→ **Task requirements**: The lines to extract run from the first line of the entries through the line that contains "uniformly. For this"; reproduce exactly those lines and no others.

◇ ◇ ◇

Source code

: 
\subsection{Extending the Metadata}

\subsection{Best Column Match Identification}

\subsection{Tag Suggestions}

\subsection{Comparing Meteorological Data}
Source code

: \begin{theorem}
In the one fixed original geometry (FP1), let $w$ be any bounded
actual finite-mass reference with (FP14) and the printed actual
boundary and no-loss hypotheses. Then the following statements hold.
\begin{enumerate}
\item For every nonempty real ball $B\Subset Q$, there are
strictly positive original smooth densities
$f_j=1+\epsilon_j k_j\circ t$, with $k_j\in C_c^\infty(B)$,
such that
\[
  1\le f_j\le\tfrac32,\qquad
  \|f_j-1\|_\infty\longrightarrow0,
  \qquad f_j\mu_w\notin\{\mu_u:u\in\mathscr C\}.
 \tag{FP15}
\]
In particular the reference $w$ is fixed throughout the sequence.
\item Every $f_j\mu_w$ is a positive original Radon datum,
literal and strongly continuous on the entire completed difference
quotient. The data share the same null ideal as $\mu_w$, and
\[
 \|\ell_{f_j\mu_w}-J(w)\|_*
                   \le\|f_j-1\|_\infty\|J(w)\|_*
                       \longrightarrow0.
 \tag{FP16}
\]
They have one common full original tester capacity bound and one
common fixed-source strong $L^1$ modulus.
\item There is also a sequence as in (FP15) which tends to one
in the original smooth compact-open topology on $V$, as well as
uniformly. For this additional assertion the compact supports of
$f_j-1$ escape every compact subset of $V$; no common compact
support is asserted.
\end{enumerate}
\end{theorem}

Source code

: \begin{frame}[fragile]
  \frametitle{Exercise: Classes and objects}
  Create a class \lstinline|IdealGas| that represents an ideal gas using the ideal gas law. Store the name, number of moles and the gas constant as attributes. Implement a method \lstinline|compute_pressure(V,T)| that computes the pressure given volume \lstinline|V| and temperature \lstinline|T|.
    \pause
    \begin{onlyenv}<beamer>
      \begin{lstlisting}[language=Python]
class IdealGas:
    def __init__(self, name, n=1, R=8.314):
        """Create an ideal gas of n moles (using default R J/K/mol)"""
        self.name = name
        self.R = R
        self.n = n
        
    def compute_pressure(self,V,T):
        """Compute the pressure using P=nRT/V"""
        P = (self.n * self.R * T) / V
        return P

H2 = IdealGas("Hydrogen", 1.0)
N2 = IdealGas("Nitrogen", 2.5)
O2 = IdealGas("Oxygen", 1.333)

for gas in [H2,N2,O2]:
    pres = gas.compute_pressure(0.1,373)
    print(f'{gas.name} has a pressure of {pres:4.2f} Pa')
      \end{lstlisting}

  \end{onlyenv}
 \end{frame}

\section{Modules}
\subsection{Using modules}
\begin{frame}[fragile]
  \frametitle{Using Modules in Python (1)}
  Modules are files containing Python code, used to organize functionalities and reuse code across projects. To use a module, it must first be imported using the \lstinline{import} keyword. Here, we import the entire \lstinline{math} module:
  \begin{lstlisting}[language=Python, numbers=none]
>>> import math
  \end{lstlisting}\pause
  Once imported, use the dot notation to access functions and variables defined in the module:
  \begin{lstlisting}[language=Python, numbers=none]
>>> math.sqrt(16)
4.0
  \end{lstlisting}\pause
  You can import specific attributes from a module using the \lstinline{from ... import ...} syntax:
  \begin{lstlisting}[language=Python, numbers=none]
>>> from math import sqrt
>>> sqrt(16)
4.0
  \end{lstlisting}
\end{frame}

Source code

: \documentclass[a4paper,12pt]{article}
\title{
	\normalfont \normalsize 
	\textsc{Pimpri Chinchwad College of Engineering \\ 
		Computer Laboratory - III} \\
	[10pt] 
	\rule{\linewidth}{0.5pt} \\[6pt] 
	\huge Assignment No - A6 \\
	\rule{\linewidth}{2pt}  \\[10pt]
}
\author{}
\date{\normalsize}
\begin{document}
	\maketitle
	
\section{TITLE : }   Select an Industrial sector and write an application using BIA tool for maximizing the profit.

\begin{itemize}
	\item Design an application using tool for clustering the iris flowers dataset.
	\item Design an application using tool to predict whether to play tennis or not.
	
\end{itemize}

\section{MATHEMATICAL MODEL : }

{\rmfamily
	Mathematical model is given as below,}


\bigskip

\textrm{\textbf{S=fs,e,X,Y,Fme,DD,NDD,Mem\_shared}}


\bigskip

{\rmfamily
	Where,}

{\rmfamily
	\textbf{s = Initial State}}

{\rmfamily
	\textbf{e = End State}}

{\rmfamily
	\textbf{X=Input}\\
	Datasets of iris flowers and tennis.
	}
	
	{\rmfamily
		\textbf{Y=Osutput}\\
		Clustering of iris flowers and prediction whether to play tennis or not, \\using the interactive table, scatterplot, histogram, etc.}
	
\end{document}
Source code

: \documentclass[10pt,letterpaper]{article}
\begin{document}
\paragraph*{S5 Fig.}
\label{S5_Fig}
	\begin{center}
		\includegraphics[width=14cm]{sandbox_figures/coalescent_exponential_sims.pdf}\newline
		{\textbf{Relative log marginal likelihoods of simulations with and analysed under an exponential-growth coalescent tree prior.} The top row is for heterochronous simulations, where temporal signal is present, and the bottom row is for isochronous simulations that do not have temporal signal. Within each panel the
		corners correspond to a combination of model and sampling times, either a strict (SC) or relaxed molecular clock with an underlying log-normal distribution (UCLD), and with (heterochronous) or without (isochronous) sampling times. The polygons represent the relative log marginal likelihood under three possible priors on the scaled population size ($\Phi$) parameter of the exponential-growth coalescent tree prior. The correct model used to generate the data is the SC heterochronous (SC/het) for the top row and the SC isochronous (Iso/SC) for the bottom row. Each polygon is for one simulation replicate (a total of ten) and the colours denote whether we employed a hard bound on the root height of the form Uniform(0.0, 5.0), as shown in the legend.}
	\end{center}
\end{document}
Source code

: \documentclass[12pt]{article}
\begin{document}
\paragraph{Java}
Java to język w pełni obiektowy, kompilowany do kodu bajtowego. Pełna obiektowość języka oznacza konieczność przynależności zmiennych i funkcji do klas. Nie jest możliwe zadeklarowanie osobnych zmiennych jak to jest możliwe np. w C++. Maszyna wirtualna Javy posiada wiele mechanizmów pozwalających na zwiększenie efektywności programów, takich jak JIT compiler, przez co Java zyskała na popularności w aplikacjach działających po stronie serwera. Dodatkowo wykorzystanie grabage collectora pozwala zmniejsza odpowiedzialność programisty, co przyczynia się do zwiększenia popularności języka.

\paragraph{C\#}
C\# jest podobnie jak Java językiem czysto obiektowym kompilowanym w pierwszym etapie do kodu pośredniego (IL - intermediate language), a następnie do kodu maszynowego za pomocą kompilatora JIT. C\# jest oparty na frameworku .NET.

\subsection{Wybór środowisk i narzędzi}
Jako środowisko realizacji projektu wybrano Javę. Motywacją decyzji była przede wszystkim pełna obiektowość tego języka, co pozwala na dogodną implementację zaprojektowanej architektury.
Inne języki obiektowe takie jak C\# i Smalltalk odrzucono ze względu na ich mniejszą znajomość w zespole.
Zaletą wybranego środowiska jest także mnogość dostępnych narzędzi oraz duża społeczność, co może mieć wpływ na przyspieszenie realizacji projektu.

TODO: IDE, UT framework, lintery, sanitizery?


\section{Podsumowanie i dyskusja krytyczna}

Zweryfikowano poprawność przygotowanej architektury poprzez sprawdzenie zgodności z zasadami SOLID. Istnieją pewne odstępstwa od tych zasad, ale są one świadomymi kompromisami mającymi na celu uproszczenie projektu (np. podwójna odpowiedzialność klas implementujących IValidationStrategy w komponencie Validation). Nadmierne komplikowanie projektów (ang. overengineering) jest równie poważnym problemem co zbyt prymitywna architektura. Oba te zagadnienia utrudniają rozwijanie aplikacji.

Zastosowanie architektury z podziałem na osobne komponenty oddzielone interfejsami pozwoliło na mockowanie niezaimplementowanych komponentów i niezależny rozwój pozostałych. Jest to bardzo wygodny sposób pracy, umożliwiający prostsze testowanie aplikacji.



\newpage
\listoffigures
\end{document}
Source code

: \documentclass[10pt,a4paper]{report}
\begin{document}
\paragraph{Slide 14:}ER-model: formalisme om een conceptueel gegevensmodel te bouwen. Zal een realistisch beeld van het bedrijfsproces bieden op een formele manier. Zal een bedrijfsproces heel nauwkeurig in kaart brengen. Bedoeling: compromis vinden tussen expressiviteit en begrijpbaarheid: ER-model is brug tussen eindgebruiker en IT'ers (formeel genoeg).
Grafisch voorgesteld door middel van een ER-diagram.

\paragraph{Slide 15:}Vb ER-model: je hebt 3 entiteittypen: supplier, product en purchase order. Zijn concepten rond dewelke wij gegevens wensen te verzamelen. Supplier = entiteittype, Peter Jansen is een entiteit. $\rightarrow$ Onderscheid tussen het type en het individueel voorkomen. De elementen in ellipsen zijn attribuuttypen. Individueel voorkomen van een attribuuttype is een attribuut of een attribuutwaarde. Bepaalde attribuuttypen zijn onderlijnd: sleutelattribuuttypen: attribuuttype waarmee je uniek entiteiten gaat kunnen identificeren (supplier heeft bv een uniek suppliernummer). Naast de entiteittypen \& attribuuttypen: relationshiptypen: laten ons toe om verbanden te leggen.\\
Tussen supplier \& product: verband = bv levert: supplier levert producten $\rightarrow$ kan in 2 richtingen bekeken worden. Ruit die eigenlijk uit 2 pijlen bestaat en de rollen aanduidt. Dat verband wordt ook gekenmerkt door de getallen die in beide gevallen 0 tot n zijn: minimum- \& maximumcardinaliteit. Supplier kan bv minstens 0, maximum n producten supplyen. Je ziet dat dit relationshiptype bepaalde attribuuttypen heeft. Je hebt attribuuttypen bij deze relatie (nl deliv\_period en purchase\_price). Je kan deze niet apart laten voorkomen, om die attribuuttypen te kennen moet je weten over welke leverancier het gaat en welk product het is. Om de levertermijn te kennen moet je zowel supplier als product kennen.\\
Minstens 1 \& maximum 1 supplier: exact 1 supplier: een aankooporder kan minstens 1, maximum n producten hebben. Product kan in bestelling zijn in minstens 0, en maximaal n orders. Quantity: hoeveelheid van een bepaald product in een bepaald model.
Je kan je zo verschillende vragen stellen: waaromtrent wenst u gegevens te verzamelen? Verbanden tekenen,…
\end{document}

◇ ◇ ◇

→ **Solution**:
Source code

: 
\subsection{Extending the Metadata}

\subsection{Best Column Match Identification}

\subsection{Tag Suggestions}

\subsection{Comparing Meteorological Data}
Source code

: \begin{theorem}
In the one fixed original geometry (FP1), let $w$ be any bounded
actual finite-mass reference with (FP14) and the printed actual
boundary and no-loss hypotheses. Then the following statements hold.
\begin{enumerate}
\item For every nonempty real ball $B\Subset Q$, there are
strictly positive original smooth densities
$f_j=1+\epsilon_j k_j\circ t$, with $k_j\in C_c^\infty(B)$,
such that
\[
  1\le f_j\le\tfrac32,\qquad
  \|f_j-1\|_\infty\longrightarrow0,
  \qquad f_j\mu_w\notin\{\mu_u:u\in\mathscr C\}.
 \tag{FP15}
\]
In particular the reference $w$ is fixed throughout the sequence.
\item Every $f_j\mu_w$ is a positive original Radon datum,
literal and strongly continuous on the entire completed difference
quotient. The data share the same null ideal as $\mu_w$, and
\[
 \|\ell_{f_j\mu_w}-J(w)\|_*
                   \le\|f_j-1\|_\infty\|J(w)\|_*
                       \longrightarrow0.
 \tag{FP16}
\]
They have one common full original tester capacity bound and one
common fixed-source strong $L^1$ modulus.
\item There is also a sequence as in (FP15) which tends to one
in the original smooth compact-open topology on $V$, as well as
uniformly. For this additional assertion the compact supports of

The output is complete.